More Practice Soil Health Tips

soil health

 

After being on the road teaching (Iowa, Pennsylvania), I am home recovering from COVID. Here are the last 15 tips from my factsheet: “25 Tips to Growing and Managing Cover Crops”.

Tip 11: Soil Microbes (especially bacteria) are like soluble bags of fertilizer and directly feed plant. There is about 1000-2000X more soil microbes associated with live roots than bare soil. Plants supply 25-45% of their total carbohydrate root reserves to feed soil microbes which retrieve soil nutrients more efficiently than plant roots hairs. Bonus: Beneficial microbes love sugar in small amounts, so add 1# sugar/Acre to nutrient, herbicide, fungicide spray applications.

Tip 12: Use grasses with fibrous roots (cereal rye, oats, barley) before soybeans to maximize phosphorous uptake. Cereal rye controls weeds through competition for light and nutrients, allelopathy (natural herbicides in stem and leaves), and reduces diseases by keeping the soil drier due to transpiration (loss of water to the atmosphere).

Tip 13: If soil is too wet in the spring, let cover crops grow to dry the soil. If soils are starting to dry out, terminate the cover crop sooner and plant as soon as possible. Planting green is a good option but requires sharp disc blades.

Tip 14: Let cover crop roots decrease soil compaction and improve soil structure. Generally, it takes 2-3 years, but soil structure improvements will be more permanent with cover crops than doing tillage which destroys both soil organic matter (SOM) and soil structure.

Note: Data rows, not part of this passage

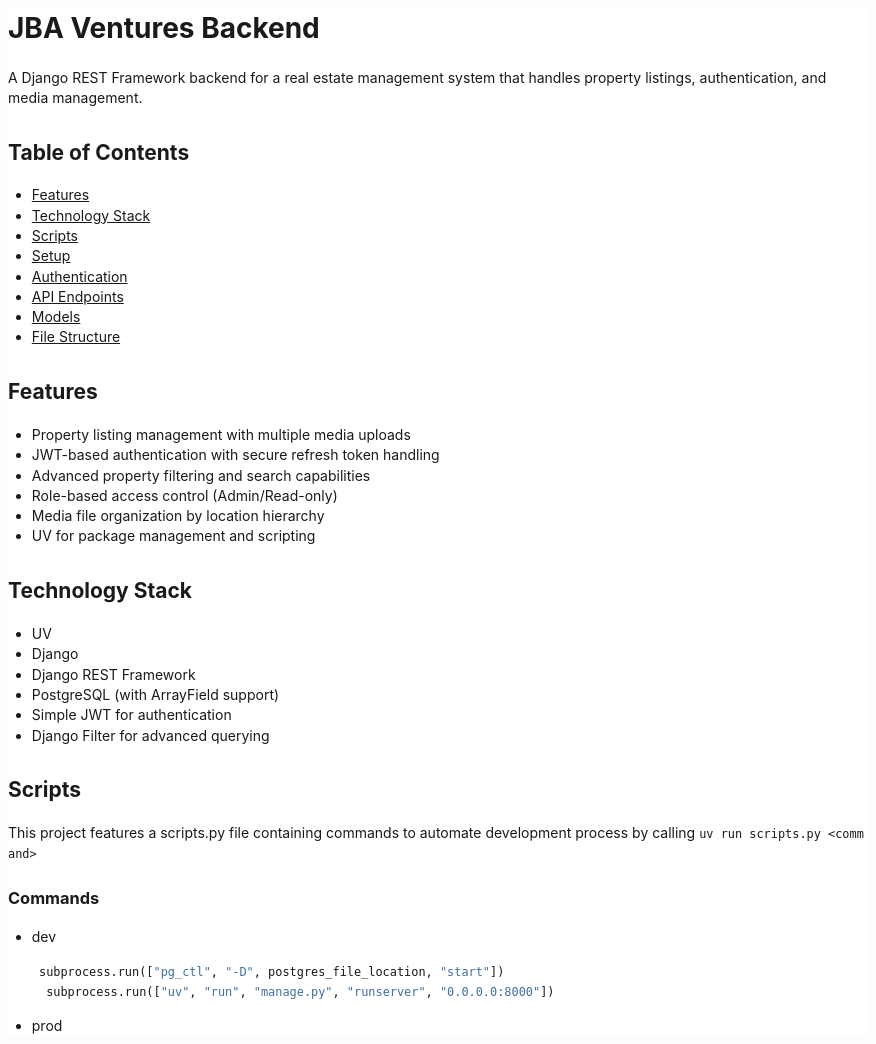 # JBA Ventures Backend

A Django REST Framework backend for a real estate management system that handles property listings, authentication, and media management.

## Table of Contents

- [Features](#features)
- [Technology Stack](#technology-stack)
- [Scripts](#scripts)
- [Setup](#setup)
- [Authentication](#authentication)
- [API Endpoints](#api-endpoints)
- [Models](#models)
- [File Structure](#file-structure)

## Features

- Property listing management with multiple media uploads
- JWT-based authentication with secure refresh token handling
- Advanced property filtering and search capabilities
- Role-based access control (Admin/Read-only)
- Media file organization by location hierarchy
- UV for package management and scripting

## Technology Stack

- UV
- Django
- Django REST Framework
- PostgreSQL (with ArrayField support)
- Simple JWT for authentication
- Django Filter for advanced querying

## Scripts

This project features a scripts.py file containing commands to automate development process by calling `uv run scripts.py <command>`

### Commands

- dev

  ```python
   subprocess.run(["pg_ctl", "-D", postgres_file_location, "start"])
    subprocess.run(["uv", "run", "manage.py", "runserver", "0.0.0.0:8000"])

  ```

- prod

Tip 15: Use cover crops to increase SOM, to protect the soil from erosion, and to improve nutrient efficiency. Each 1% SOM is associated with 1000# N, and roughly 100# of P, K, and S in the soil. The majority of the SOM comes from the roots, so growing two sets of roots (regular grain crop plus your cover crop) greatly increases SOM accumulation.

Tip 16: Plan to add 100-150#N in fertilizer, manure, or grow a legume cover crop to decompose the additional 0.1 to 0.15 yearly increase in SOM from cover crop roots. Soil microbes feed first, SOM residue ties up N second, and generally, corn roots feed third.

Tip 17: Use a shovel to check for poor soil structure, compaction, and unnatural soil layers. Good healthy soil should crumble in your hand. In good soil, you should be able to push the shovel easily into the soil (even on our clay soils). Use an undisturbed fence row as a reference to compare soil structure changes due to tillage.

Tip 18: Water requirements for corn double with every 10 degree increase in temperature. At 75 degrees F, corn needs 1 acre-inch of water per week, at 85 degrees F, 2 acre-inches, and at 95 degrees F, 4 acre-inches of water per week. Each additional 1% SOM increases your soil water holding capacity by .5 to .8 acre-inches of water per foot of soil.

Tip 19: Allelopathic effects come from cover crop leaves. To minimize problems before corn planting, cut or harvest above ground biomass to reduce toxins and add manure or nitrogen fertilizer to decompose these toxins. If you cannot harvest it; kill it early, and wait three weeks to plant corn OR plant green and wait to terminate cover crop when the crop is well established.

Tip 20: The best weed fighters are Sorghum Sudan grass, radish, and cereal rye; which out compete weeds for sunlight and nutrients. Avoid tillage which replants weed seeds.

Tip 21: Most corn and soybean diseases like Phytopthora, Fusarium, Phythium, and Rhizoctonia are associated with saturated soils. Use cover crops to dry out the soil and reduce disease pressure.

Tip 22: To increase predators for destructive insects, plant blooming cover crops that flower in the summer and provide nectar to developing predators (buckwheat; sunflower; hairy vetch; red, Crimson, or Balansa clover) and maintain surface residue for predator winter survival.

Tip 23: For forage production, use oats, cereal rye, and Sorghum Sudan grass. Fall planted oats with 50# N may produce 1-2 tons of forage before Christmas. Cereal rye plus fall and spring N may supply 4-5 tons forage in the spring (early to mid-May). Sorghum Sudan (SS) plus 100#N may produce 1-2 tons first cutting and 4-5 tons second cutting and increase SOM by 0.5-0.75% with one planting.

Tip 24: After wheat or corn silage, plant a cover crop to maximize sunlight capture. Apply manure in the fall and spring to maximize forage quality and quantity. Harvest the crop in the boot stage.

Tip 25 & Summary: Keeping soils covered with live plants mimics Mother Nature. Live plants supply the energy to keep soil microbes healthy, improve soil structure, and improves water quality.